══ Input
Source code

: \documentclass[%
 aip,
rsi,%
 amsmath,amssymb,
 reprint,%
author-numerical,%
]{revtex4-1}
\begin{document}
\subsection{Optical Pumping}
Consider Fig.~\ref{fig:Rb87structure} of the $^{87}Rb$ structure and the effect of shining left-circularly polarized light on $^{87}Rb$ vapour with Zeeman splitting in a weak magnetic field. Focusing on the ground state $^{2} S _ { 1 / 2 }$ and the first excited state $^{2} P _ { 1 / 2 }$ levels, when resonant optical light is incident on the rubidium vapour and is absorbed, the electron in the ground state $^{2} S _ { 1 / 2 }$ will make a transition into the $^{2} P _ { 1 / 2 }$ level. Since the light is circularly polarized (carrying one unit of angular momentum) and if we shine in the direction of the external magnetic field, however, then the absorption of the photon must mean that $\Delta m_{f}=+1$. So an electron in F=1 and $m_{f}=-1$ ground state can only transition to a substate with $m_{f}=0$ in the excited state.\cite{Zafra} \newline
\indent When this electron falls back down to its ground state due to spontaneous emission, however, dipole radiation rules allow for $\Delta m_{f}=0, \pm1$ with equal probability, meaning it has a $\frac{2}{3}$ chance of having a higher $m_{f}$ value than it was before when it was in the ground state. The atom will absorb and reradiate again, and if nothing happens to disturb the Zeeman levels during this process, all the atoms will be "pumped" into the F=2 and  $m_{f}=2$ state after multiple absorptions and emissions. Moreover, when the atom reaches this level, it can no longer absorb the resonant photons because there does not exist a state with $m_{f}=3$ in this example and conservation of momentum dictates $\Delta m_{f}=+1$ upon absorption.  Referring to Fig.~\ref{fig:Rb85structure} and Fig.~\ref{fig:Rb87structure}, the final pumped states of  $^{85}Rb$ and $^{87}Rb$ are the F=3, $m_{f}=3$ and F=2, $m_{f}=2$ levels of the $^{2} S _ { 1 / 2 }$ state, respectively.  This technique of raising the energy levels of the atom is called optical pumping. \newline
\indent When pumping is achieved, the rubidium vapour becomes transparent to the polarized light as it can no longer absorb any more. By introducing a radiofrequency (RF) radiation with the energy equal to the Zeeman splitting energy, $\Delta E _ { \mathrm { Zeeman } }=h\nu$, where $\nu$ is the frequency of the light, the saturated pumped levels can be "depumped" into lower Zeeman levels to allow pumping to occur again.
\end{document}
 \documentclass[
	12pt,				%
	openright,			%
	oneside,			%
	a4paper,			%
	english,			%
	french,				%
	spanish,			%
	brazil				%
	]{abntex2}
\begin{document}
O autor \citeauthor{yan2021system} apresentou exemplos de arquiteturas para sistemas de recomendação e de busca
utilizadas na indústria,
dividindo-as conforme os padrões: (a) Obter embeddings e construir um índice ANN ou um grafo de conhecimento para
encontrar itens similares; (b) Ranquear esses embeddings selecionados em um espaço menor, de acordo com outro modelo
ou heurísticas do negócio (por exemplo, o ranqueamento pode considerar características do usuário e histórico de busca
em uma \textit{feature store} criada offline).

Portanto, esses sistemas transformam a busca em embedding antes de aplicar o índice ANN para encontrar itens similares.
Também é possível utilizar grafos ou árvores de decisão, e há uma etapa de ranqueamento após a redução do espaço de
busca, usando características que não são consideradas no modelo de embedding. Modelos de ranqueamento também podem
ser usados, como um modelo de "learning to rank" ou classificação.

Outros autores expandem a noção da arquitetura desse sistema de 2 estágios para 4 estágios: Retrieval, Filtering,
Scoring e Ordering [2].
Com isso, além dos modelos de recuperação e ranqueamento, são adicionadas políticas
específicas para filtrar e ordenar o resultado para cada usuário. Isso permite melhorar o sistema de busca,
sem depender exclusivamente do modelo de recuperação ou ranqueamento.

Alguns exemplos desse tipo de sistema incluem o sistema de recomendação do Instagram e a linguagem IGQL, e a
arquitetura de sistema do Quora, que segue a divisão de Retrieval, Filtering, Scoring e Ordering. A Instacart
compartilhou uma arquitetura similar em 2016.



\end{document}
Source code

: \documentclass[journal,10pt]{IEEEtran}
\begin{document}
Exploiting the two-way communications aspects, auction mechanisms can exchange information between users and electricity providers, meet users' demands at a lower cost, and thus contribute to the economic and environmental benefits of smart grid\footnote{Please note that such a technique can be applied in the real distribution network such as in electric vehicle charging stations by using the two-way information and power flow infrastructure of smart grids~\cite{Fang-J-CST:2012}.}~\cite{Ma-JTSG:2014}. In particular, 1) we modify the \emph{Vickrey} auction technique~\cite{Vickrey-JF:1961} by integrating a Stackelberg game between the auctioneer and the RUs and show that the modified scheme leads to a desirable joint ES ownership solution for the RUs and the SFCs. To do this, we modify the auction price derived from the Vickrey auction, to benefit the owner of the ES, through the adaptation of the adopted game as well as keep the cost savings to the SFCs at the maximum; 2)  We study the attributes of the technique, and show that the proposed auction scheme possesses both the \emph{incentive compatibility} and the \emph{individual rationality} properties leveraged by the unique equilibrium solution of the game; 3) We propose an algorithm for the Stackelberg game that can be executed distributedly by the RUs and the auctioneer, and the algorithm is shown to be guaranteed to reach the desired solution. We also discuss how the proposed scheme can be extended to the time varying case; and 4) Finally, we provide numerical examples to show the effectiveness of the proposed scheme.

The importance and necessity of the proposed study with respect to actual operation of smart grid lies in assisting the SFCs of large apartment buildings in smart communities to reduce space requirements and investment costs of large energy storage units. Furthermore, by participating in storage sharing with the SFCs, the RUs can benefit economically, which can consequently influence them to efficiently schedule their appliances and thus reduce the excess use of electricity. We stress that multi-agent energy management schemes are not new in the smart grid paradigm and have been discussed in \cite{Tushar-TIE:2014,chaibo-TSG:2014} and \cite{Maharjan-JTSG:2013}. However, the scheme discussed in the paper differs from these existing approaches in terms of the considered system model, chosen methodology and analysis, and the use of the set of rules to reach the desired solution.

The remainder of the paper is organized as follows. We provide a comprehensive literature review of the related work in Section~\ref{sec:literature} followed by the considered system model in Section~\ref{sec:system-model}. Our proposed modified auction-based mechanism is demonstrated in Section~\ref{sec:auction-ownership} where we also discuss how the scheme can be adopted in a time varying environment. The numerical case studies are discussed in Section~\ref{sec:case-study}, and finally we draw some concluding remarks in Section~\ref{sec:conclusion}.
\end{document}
════
◆ Exercise ◆
Given the records above, restate word for word only the lines starting at the one with "author-numerical,%" and ending at the one with "structure and the".

◆ Result for this task ◆
author-numerical,%
]{revtex4-1}
\begin{document}
\subsection{Optical Pumping}
Consider Fig.~\ref{fig:Rb87structure} of the $^{87}Rb$ structure and the effect of shining left-circularly polarized light on $^{87}Rb$ vapour with Zeeman splitting in a weak magnetic field. Focusing on the ground state $^{2} S _ { 1 / 2 }$ and the first excited state $^{2} P _ { 1 / 2 }$ levels, when resonant optical light is incident on the rubidium vapour and is absorbed, the electron in the ground state $^{2} S _ { 1 / 2 }$ will make a transition into the $^{2} P _ { 1 / 2 }$ level. Since the light is circularly polarized (carrying one unit of angular momentum) and if we shine in the direction of the external magnetic field, however, then the absorption of the photon must mean that $\Delta m_{f}=+1$. So an electron in F=1 and $m_{f}=-1$ ground state can only transition to a substate with $m_{f}=0$ in the excited state.\cite{Zafra} \newline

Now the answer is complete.